▸ Goal of the exercise
Give again exactly the lines that run from the start of the records to the line holding "of hanging out.", both ends counted. Do not include the pictures.

▸ Provided entries
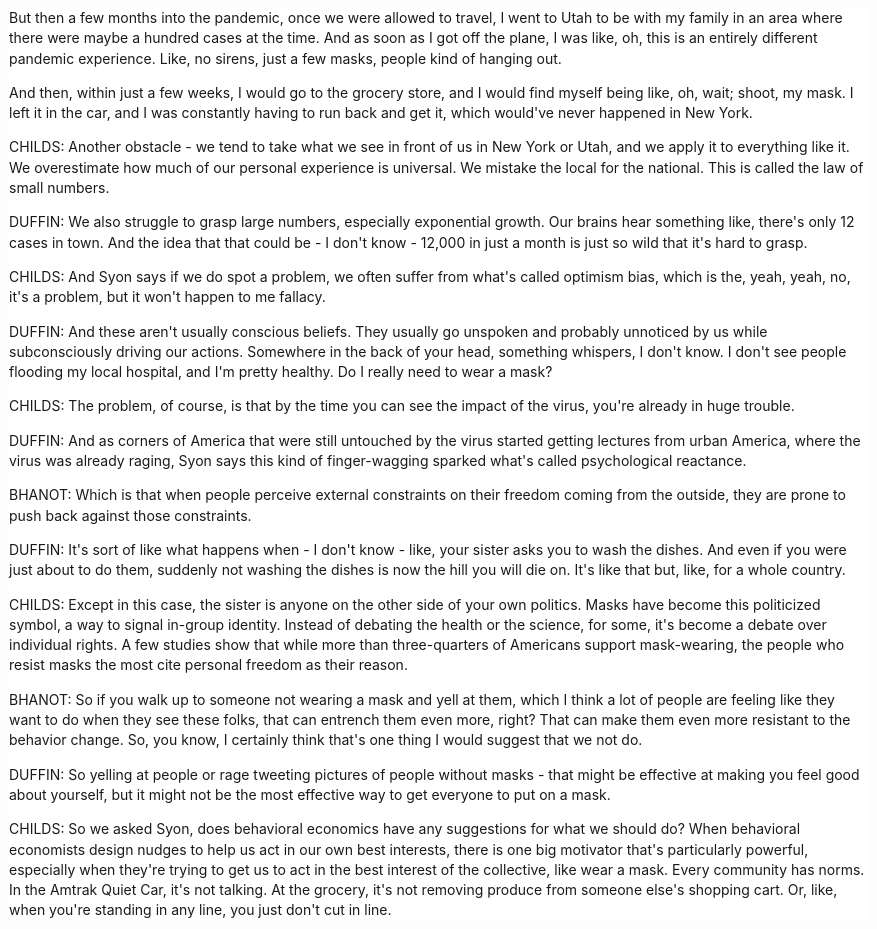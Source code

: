 But then a few months into the pandemic, once we were allowed to travel, I went to Utah to be with my family in an area where there were maybe a hundred cases at the time. And as soon as I got off the plane, I was like, oh, this is an entirely different pandemic experience. Like, no sirens, just a few masks, people kind of hanging out.

And then, within just a few weeks, I would go to the grocery store, and I would find myself being like, oh, wait; shoot, my mask. I left it in the car, and I was constantly having to run back and get it, which would've never happened in New York.

CHILDS: Another obstacle - we tend to take what we see in front of us in New York or Utah, and we apply it to everything like it. We overestimate how much of our personal experience is universal. We mistake the local for the national. This is called the law of small numbers.

DUFFIN: We also struggle to grasp large numbers, especially exponential growth. Our brains hear something like, there's only 12 cases in town. And the idea that that could be - I don't know - 12,000 in just a month is just so wild that it's hard to grasp.

CHILDS: And Syon says if we do spot a problem, we often suffer from what's called optimism bias, which is the, yeah, yeah, no, it's a problem, but it won't happen to me fallacy.

DUFFIN: And these aren't usually conscious beliefs. They usually go unspoken and probably unnoticed by us while subconsciously driving our actions. Somewhere in the back of your head, something whispers, I don't know. I don't see people flooding my local hospital, and I'm pretty healthy. Do I really need to wear a mask?

CHILDS: The problem, of course, is that by the time you can see the impact of the virus, you're already in huge trouble.

DUFFIN: And as corners of America that were still untouched by the virus started getting lectures from urban America, where the virus was already raging, Syon says this kind of finger-wagging sparked what's called psychological reactance.

BHANOT: Which is that when people perceive external constraints on their freedom coming from the outside, they are prone to push back against those constraints.

DUFFIN: It's sort of like what happens when - I don't know - like, your sister asks you to wash the dishes. And even if you were just about to do them, suddenly not washing the dishes is now the hill you will die on. It's like that but, like, for a whole country.

CHILDS: Except in this case, the sister is anyone on the other side of your own politics. Masks have become this politicized symbol, a way to signal in-group identity. Instead of debating the health or the science, for some, it's become a debate over individual rights. A few studies show that while more than three-quarters of Americans support mask-wearing, the people who resist masks the most cite personal freedom as their reason.

BHANOT: So if you walk up to someone not wearing a mask and yell at them, which I think a lot of people are feeling like they want to do when they see these folks, that can entrench them even more, right? That can make them even more resistant to the behavior change. So, you know, I certainly think that's one thing I would suggest that we not do.

DUFFIN: So yelling at people or rage tweeting pictures of people without masks - that might be effective at making you feel good about yourself, but it might not be the most effective way to get everyone to put on a mask.

CHILDS: So we asked Syon, does behavioral economics have any suggestions for what we should do? When behavioral economists design nudges to help us act in our own best interests, there is one big motivator that's particularly powerful, especially when they're trying to get us to act in the best interest of the collective, like wear a mask. Every community has norms. In the Amtrak Quiet Car, it's not talking. At the grocery, it's not removing produce from someone else's shopping cart. Or, like, when you're standing in any line, you just don't cut in line.
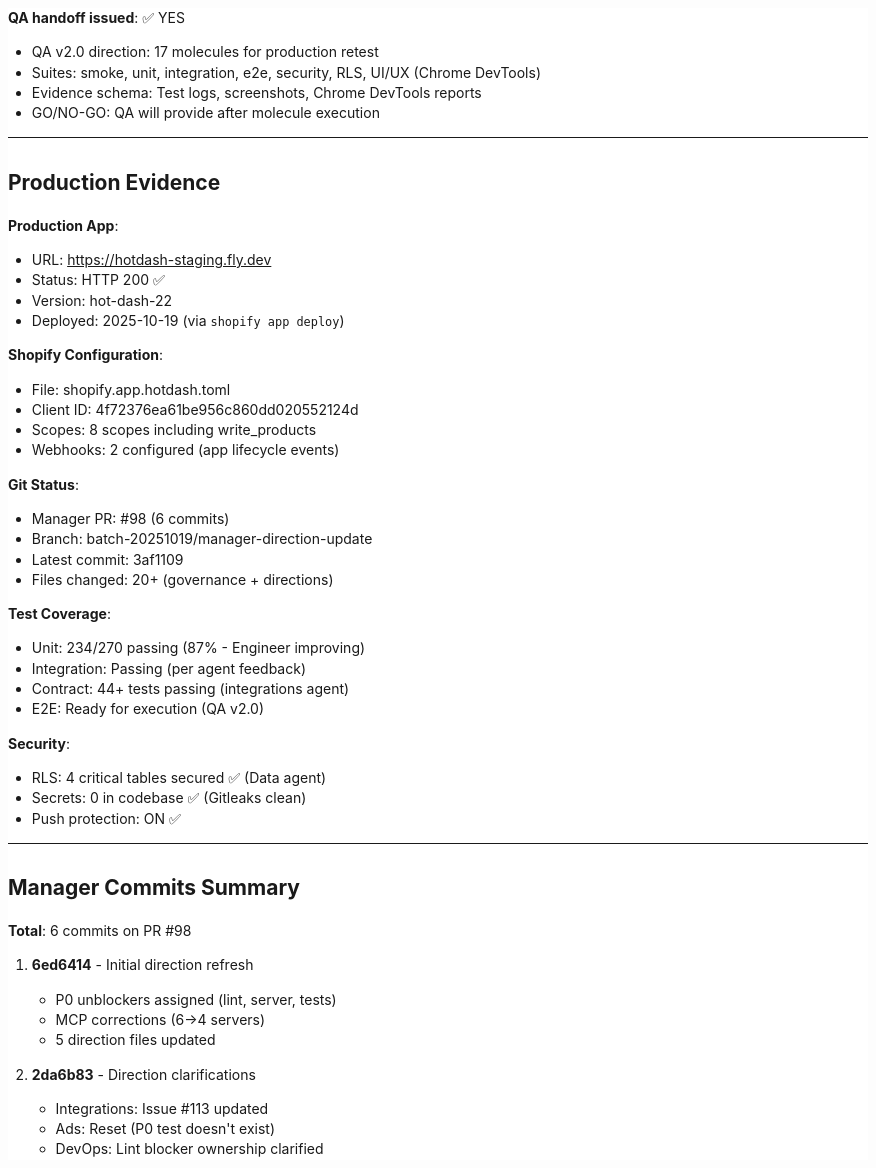 **QA handoff issued**: ✅ YES
- QA v2.0 direction: 17 molecules for production retest
- Suites: smoke, unit, integration, e2e, security, RLS, UI/UX (Chrome DevTools)
- Evidence schema: Test logs, screenshots, Chrome DevTools reports
- GO/NO-GO: QA will provide after molecule execution

---

## Production Evidence

**Production App**:
- URL: https://hotdash-staging.fly.dev
- Status: HTTP 200 ✅
- Version: hot-dash-22
- Deployed: 2025-10-19 (via `shopify app deploy`)

**Shopify Configuration**:
- File: shopify.app.hotdash.toml
- Client ID: 4f72376ea61be956c860dd020552124d
- Scopes: 8 scopes including write_products
- Webhooks: 2 configured (app lifecycle events)

**Git Status**:
- Manager PR: #98 (6 commits)
- Branch: batch-20251019/manager-direction-update
- Latest commit: 3af1109
- Files changed: 20+ (governance + directions)

**Test Coverage**:
- Unit: 234/270 passing (87% - Engineer improving)
- Integration: Passing (per agent feedback)
- Contract: 44+ tests passing (integrations agent)
- E2E: Ready for execution (QA v2.0)

**Security**:
- RLS: 4 critical tables secured ✅ (Data agent)
- Secrets: 0 in codebase ✅ (Gitleaks clean)
- Push protection: ON ✅

---

## Manager Commits Summary

**Total**: 6 commits on PR #98

1. **6ed6414** - Initial direction refresh
   - P0 unblockers assigned (lint, server, tests)
   - MCP corrections (6→4 servers)
   - 5 direction files updated

2. **2da6b83** - Direction clarifications
   - Integrations: Issue #113 updated
   - Ads: Reset (P0 test doesn't exist)
   - DevOps: Lint blocker ownership clarified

▸ Exercise solution
Source code

: But then a few months into the pandemic, once we were allowed to travel, I went to Utah to be with my family in an area where there were maybe a hundred cases at the time. And as soon as I got off the plane, I was like, oh, this is an entirely different pandemic experience. Like, no sirens, just a few masks, people kind of hanging out.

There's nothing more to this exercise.